Un 9 se convertía en un castigo si uno de mis compañeros conseguía un 9,2 porque eso significaba que yo no era suficiente, y mis padres, al ver la nota, casi saltaban de alegría, y yo los miraba sorprendida porque no entendía que pudieran sentirse orgullosos de algo tan mediocre, ¿lo vais pillando, verdad?

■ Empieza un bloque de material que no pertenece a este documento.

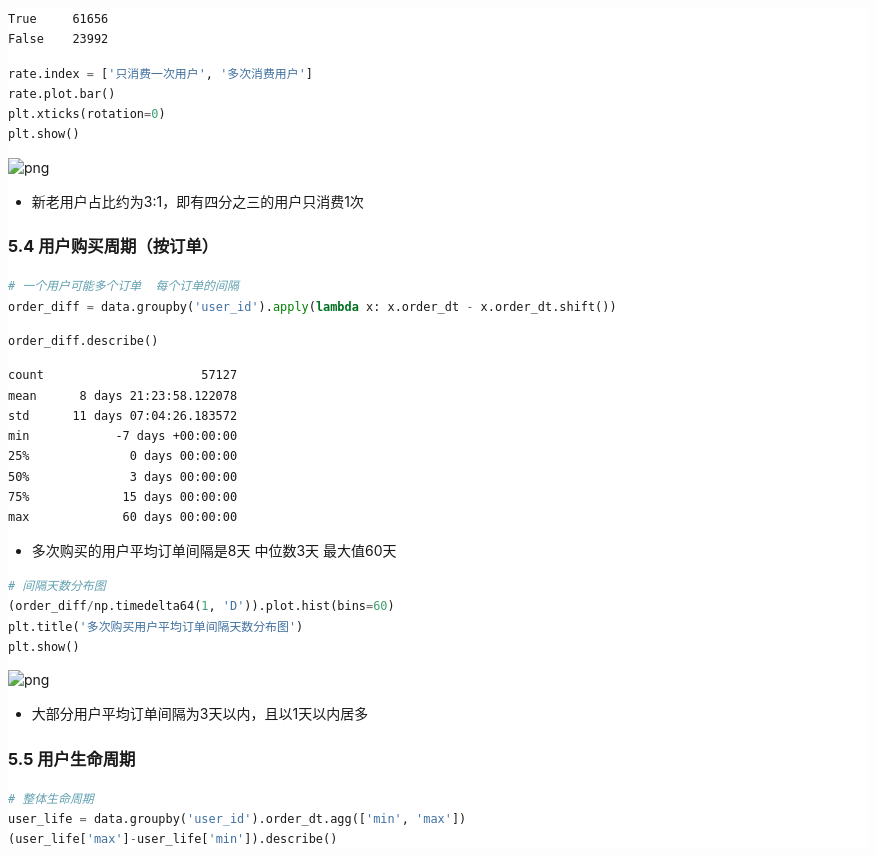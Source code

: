 
    True     61656
    False    23992


```python
rate.index = ['只消费一次用户', '多次消费用户']
rate.plot.bar()
plt.xticks(rotation=0)
plt.show()
```


![png](output_57_0.png)


- 新老用户占比约为3:1，即有四分之三的用户只消费1次

### 5.4 用户购买周期（按订单）


```python
# 一个用户可能多个订单  每个订单的间隔
order_diff = data.groupby('user_id').apply(lambda x: x.order_dt - x.order_dt.shift())
```


```python
order_diff.describe()
```


    count                      57127
    mean      8 days 21:23:58.122078
    std      11 days 07:04:26.183572
    min            -7 days +00:00:00
    25%              0 days 00:00:00
    50%              3 days 00:00:00
    75%             15 days 00:00:00
    max             60 days 00:00:00

- 多次购买的用户平均订单间隔是8天 中位数3天 最大值60天


```python
# 间隔天数分布图
(order_diff/np.timedelta64(1, 'D')).plot.hist(bins=60)
plt.title('多次购买用户平均订单间隔天数分布图')
plt.show()
```


![png](output_63_0.png)


- 大部分用户平均订单间隔为3天以内，且以1天以内居多 

### 5.5 用户生命周期


```python
# 整体生命周期
user_life = data.groupby('user_id').order_dt.agg(['min', 'max'])
(user_life['max']-user_life['min']).describe()
```
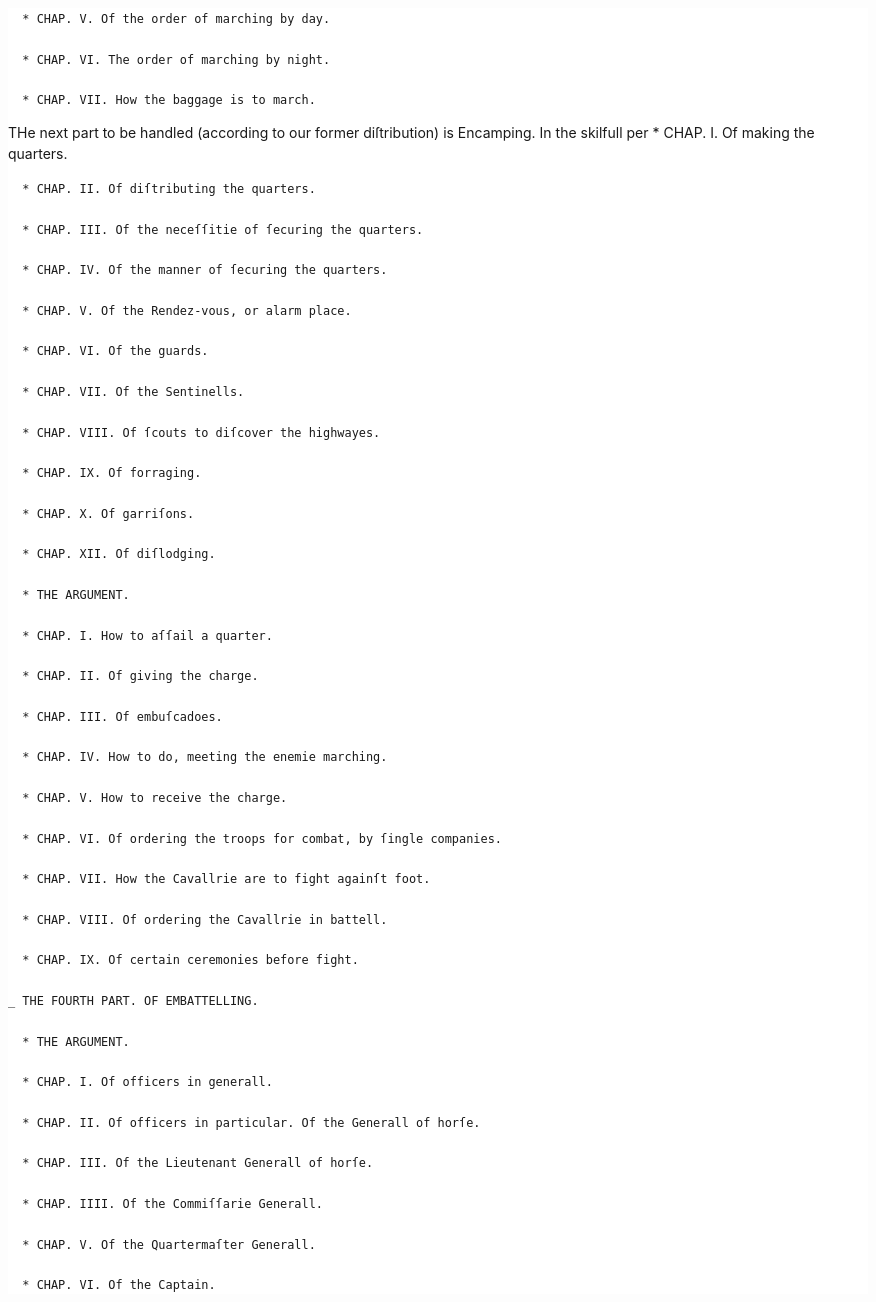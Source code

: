       * CHAP. V. Of the order of marching by day.

      * CHAP. VI. The order of marching by night.

      * CHAP. VII. How the baggage is to march.
THe next part to be handled (according to our former diſtribution) is Encamping. In the skilfull per
      * CHAP. I. Of making the quarters.

      * CHAP. II. Of diſtributing the quarters.

      * CHAP. III. Of the neceſſitie of ſecuring the quarters.

      * CHAP. IV. Of the manner of ſecuring the quarters.

      * CHAP. V. Of the Rendez-vous, or alarm place.

      * CHAP. VI. Of the guards.

      * CHAP. VII. Of the Sentinells.

      * CHAP. VIII. Of ſcouts to diſcover the highwayes.

      * CHAP. IX. Of forraging.

      * CHAP. X. Of garriſons.

      * CHAP. XII. Of diſlodging.

      * THE ARGUMENT.

      * CHAP. I. How to aſſail a quarter.

      * CHAP. II. Of giving the charge.

      * CHAP. III. Of embuſcadoes.

      * CHAP. IV. How to do, meeting the enemie marching.

      * CHAP. V. How to receive the charge.

      * CHAP. VI. Of ordering the troops for combat, by ſingle companies.

      * CHAP. VII. How the Cavallrie are to fight againſt foot.

      * CHAP. VIII. Of ordering the Cavallrie in battell.

      * CHAP. IX. Of certain ceremonies before fight.

    _ THE FOURTH PART. OF EMBATTELLING.

      * THE ARGUMENT.

      * CHAP. I. Of officers in generall.

      * CHAP. II. Of officers in particular. Of the Generall of horſe.

      * CHAP. III. Of the Lieutenant Generall of horſe.

      * CHAP. IIII. Of the Commiſſarie Generall.

      * CHAP. V. Of the Quartermaſter Generall.

      * CHAP. VI. Of the Captain.
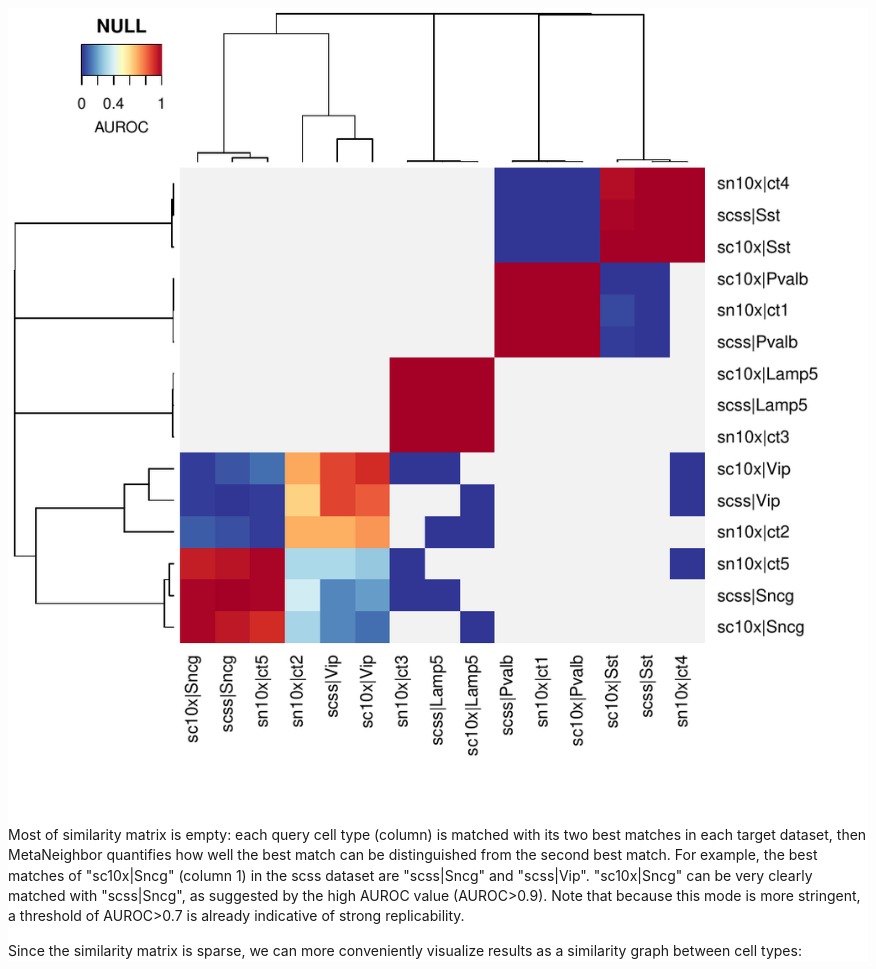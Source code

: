 ![](metaneighbor_biccn_workshop_files/figure-latex/unnamed-chunk-10-1.pdf) 

Most of similarity matrix is empty: each query cell type (column) is matched with its two best matches in each target dataset, then MetaNeighbor quantifies how well the best match can be distinguished from the second best match. For example, the best matches of "sc10x|Sncg" (column 1) in the scss dataset are "scss|Sncg" and "scss|Vip". "sc10x|Sncg" can be very clearly matched with "scss|Sncg", as suggested by the high AUROC value (AUROC>0.9). Note that because this mode is more stringent, a threshold of AUROC>0.7 is already indicative of strong replicability.

Since the similarity matrix is sparse, we can more conveniently visualize results as a similarity graph between cell types:
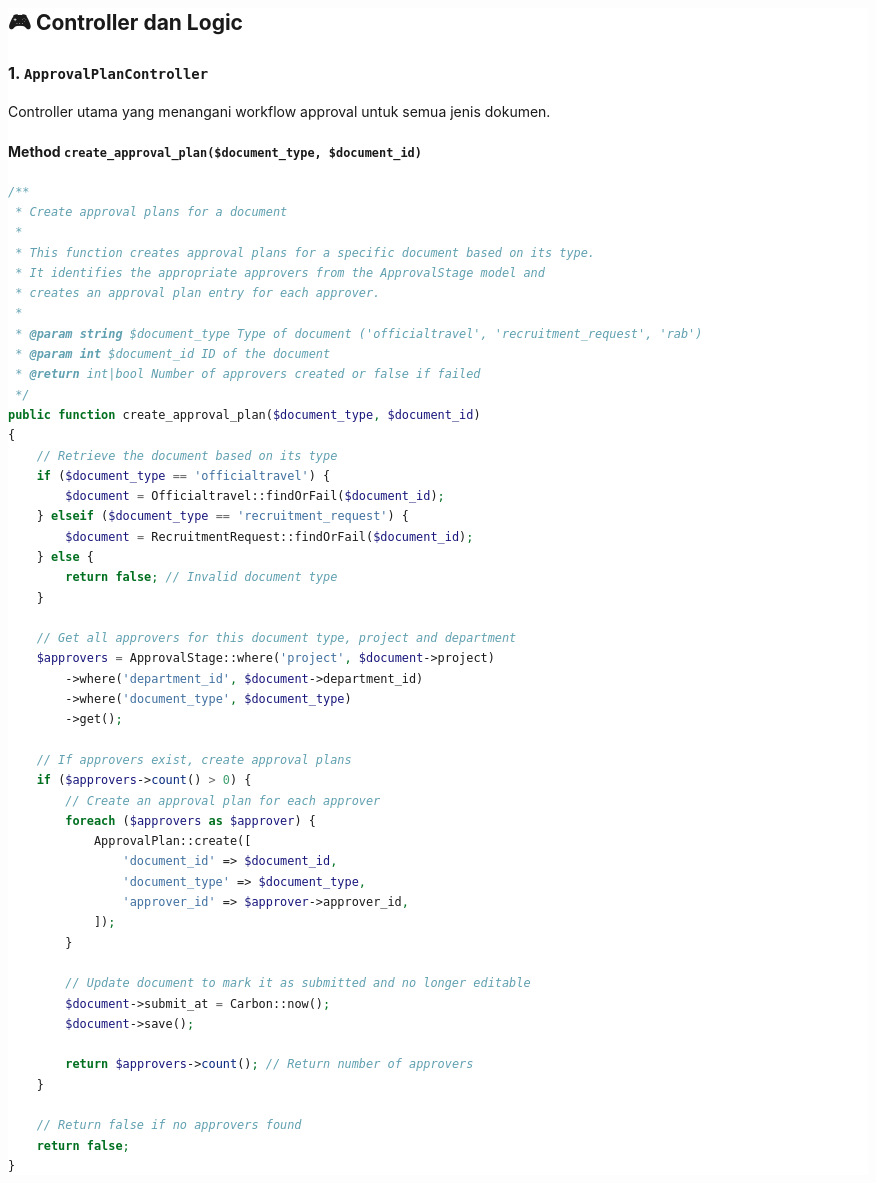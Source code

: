 
## 🎮 Controller dan Logic

### 1. `ApprovalPlanController`

Controller utama yang menangani workflow approval untuk semua jenis dokumen.

#### Method `create_approval_plan($document_type, $document_id)`

```php
/**
 * Create approval plans for a document
 *
 * This function creates approval plans for a specific document based on its type.
 * It identifies the appropriate approvers from the ApprovalStage model and
 * creates an approval plan entry for each approver.
 *
 * @param string $document_type Type of document ('officialtravel', 'recruitment_request', 'rab')
 * @param int $document_id ID of the document
 * @return int|bool Number of approvers created or false if failed
 */
public function create_approval_plan($document_type, $document_id)
{
    // Retrieve the document based on its type
    if ($document_type == 'officialtravel') {
        $document = Officialtravel::findOrFail($document_id);
    } elseif ($document_type == 'recruitment_request') {
        $document = RecruitmentRequest::findOrFail($document_id);
    } else {
        return false; // Invalid document type
    }

    // Get all approvers for this document type, project and department
    $approvers = ApprovalStage::where('project', $document->project)
        ->where('department_id', $document->department_id)
        ->where('document_type', $document_type)
        ->get();

    // If approvers exist, create approval plans
    if ($approvers->count() > 0) {
        // Create an approval plan for each approver
        foreach ($approvers as $approver) {
            ApprovalPlan::create([
                'document_id' => $document_id,
                'document_type' => $document_type,
                'approver_id' => $approver->approver_id,
            ]);
        }

        // Update document to mark it as submitted and no longer editable
        $document->submit_at = Carbon::now();
        $document->save();

        return $approvers->count(); // Return number of approvers
    }

    // Return false if no approvers found
    return false;
}
```
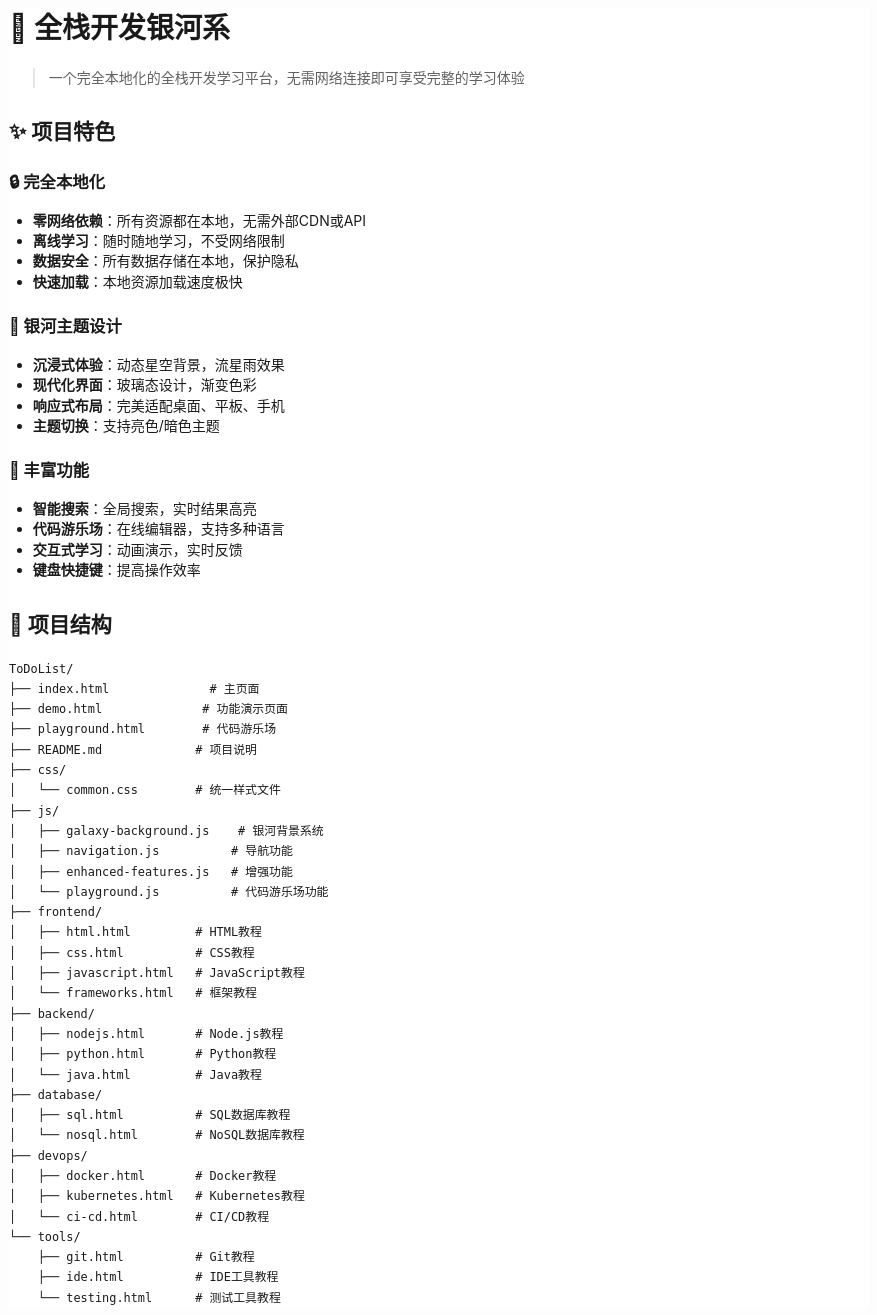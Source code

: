 # 🌌 全栈开发银河系

> 一个完全本地化的全栈开发学习平台，无需网络连接即可享受完整的学习体验

## ✨ 项目特色

### 🔒 完全本地化
- **零网络依赖**：所有资源都在本地，无需外部CDN或API
- **离线学习**：随时随地学习，不受网络限制
- **数据安全**：所有数据存储在本地，保护隐私
- **快速加载**：本地资源加载速度极快

### 🎨 银河主题设计
- **沉浸式体验**：动态星空背景，流星雨效果
- **现代化界面**：玻璃态设计，渐变色彩
- **响应式布局**：完美适配桌面、平板、手机
- **主题切换**：支持亮色/暗色主题

### 🚀 丰富功能
- **智能搜索**：全局搜索，实时结果高亮
- **代码游乐场**：在线编辑器，支持多种语言
- **交互式学习**：动画演示，实时反馈
- **键盘快捷键**：提高操作效率

## 📁 项目结构

```
ToDoList/
├── index.html              # 主页面
├── demo.html              # 功能演示页面
├── playground.html        # 代码游乐场
├── README.md             # 项目说明
├── css/
│   └── common.css        # 统一样式文件
├── js/
│   ├── galaxy-background.js    # 银河背景系统
│   ├── navigation.js          # 导航功能
│   ├── enhanced-features.js   # 增强功能
│   └── playground.js          # 代码游乐场功能
├── frontend/
│   ├── html.html         # HTML教程
│   ├── css.html          # CSS教程
│   ├── javascript.html   # JavaScript教程
│   └── frameworks.html   # 框架教程
├── backend/
│   ├── nodejs.html       # Node.js教程
│   ├── python.html       # Python教程
│   └── java.html         # Java教程
├── database/
│   ├── sql.html          # SQL数据库教程
│   └── nosql.html        # NoSQL数据库教程
├── devops/
│   ├── docker.html       # Docker教程
│   ├── kubernetes.html   # Kubernetes教程
│   └── ci-cd.html        # CI/CD教程
└── tools/
    ├── git.html          # Git教程
    ├── ide.html          # IDE工具教程
    └── testing.html      # 测试工具教程
```
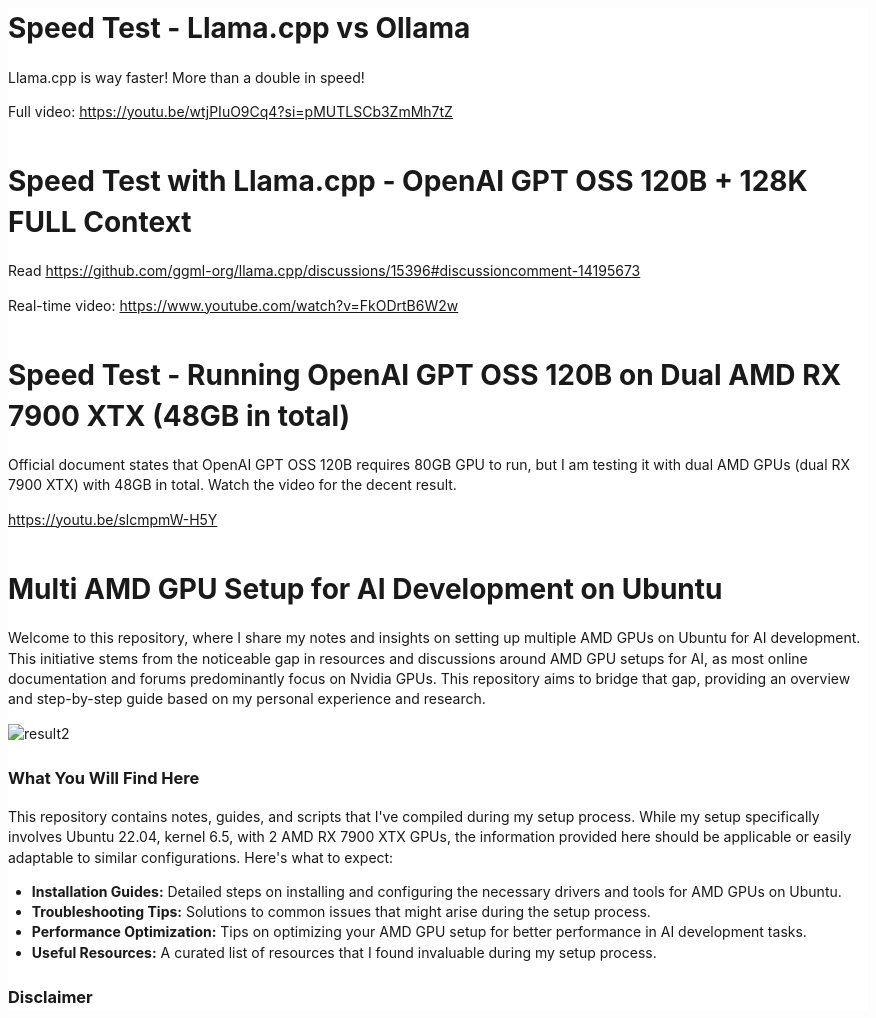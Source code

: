 # Speed Test - Llama.cpp vs Ollama

Llama.cpp is way faster! More than a double in speed!

Full video: https://youtu.be/wtjPIuO9Cq4?si=pMUTLSCb3ZmMh7tZ

# Speed Test with Llama.cpp - OpenAI GPT OSS 120B + 128K FULL Context

Read https://github.com/ggml-org/llama.cpp/discussions/15396#discussioncomment-14195673

Real-time video: https://www.youtube.com/watch?v=FkODrtB6W2w

# Speed Test - Running OpenAI GPT OSS 120B on Dual AMD RX 7900 XTX (48GB in total)

Official document states that OpenAI GPT OSS 120B requires 80GB GPU to run, but I am testing it with dual AMD GPUs (dual RX 7900 XTX) with 48GB in total.  Watch the video for the decent result.

https://youtu.be/slcmpmW-H5Y

# Multi AMD GPU Setup for AI Development on Ubuntu

Welcome to this repository, where I share my notes and insights on 
setting up multiple AMD GPUs on Ubuntu for AI development. This initiative stems
from the noticeable gap in resources and discussions around AMD GPU setups for 
AI, as most online documentation and forums predominantly focus on Nvidia GPUs. 
This repository aims to bridge that gap, providing an overview and step-by-step guide based on my personal experience and research.

![result2](https://github.com/eliranwong/MultiAMDGPU_AIDev_Ubuntu/assets/25262722/29e067dc-2bbd-4140-b0e3-39206a72c4b1)

### What You Will Find Here

This repository contains notes, guides, and scripts that I've compiled during my
setup process. While my setup specifically involves Ubuntu 22.04, kernel 6.5, 
with 2 AMD RX 7900 XTX GPUs, the information provided here should be applicable 
or easily adaptable to similar configurations. Here's what to expect:

- **Installation Guides:** Detailed steps on installing and configuring the 
necessary drivers and tools for AMD GPUs on Ubuntu.
- **Troubleshooting Tips:** Solutions to common issues that might arise during 
the setup process.
- **Performance Optimization:** Tips on optimizing your AMD GPU setup for better
performance in AI development tasks.
- **Useful Resources:** A curated list of resources that I found invaluable 
during my setup process.

### Disclaimer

La cosa no mejoró en Secundaria, donde la variedad de profesores aumentó exponencialmente mis intentos por agradar y hacerme hueco en un nuevo espacio, más hostil aún que el primero, pero igualmente demoledor para mi autoestima. En la Universidad y el trabajo, esta tendencia no hizo más que agudizarse hasta el punto de borrarse el fino límite que separaba mis resultados académicos de mi identidad: mis logros en la Academia y en el mundo laboral equivalen a mi valor como persona -¿soy mala amiga si no envío ese email a un cliente?, ¿soy la peor persona del mundo si en una reunión no digo la palabra correcta?, ¿soy una hija horrible si hoy no me apetece trabajar?, ¿merezco ser exiliada por la Corona española si no consigo ese proyecto que tanta ilusión me hacía? (¿me hacía ilusión realmente?)-.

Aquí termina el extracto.